-------- Record extracts

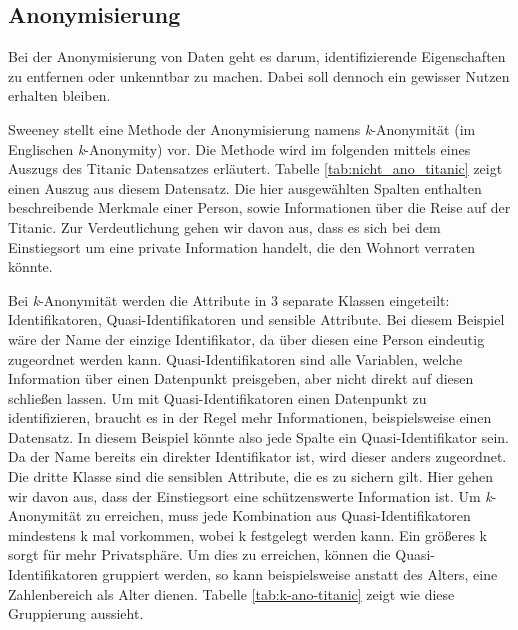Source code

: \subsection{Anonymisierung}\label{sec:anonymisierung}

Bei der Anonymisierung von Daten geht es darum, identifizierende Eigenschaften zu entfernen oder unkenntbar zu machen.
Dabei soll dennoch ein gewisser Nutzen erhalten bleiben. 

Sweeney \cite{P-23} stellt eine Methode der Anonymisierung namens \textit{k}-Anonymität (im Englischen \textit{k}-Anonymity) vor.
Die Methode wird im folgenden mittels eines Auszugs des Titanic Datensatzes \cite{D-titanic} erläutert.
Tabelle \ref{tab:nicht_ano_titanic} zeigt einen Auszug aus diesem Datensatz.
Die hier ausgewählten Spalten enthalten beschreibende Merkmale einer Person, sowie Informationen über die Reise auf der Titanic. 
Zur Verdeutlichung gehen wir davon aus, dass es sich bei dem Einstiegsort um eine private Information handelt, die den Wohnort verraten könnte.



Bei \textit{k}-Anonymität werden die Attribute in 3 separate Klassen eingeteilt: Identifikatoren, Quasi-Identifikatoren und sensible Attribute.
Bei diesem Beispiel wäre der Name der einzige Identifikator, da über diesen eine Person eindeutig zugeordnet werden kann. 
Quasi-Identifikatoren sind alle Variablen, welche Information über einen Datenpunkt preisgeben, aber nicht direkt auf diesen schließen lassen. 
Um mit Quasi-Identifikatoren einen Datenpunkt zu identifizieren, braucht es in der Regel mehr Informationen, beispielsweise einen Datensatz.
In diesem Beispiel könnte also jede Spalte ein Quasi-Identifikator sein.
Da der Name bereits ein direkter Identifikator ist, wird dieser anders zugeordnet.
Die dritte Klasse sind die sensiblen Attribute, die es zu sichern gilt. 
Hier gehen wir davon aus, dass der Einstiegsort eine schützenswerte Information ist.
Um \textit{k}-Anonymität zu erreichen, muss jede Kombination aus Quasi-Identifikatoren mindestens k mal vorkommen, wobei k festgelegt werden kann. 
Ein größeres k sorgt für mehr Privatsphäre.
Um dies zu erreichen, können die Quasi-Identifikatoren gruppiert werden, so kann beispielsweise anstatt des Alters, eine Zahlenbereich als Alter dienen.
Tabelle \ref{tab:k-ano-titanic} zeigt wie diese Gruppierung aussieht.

----------------

What this task involves – Of the entries above, repeat exactly the lines between the line with "Die Methode wird" and the line with "Zur Verdeutlichung gehen", inclusive, and no others.

Result of the task –
Die Methode wird im folgenden mittels eines Auszugs des Titanic Datensatzes \cite{D-titanic} erläutert.
Tabelle \ref{tab:nicht_ano_titanic} zeigt einen Auszug aus diesem Datensatz.
Die hier ausgewählten Spalten enthalten beschreibende Merkmale einer Person, sowie Informationen über die Reise auf der Titanic. 
Zur Verdeutlichung gehen wir davon aus, dass es sich bei dem Einstiegsort um eine private Information handelt, die den Wohnort verraten könnte.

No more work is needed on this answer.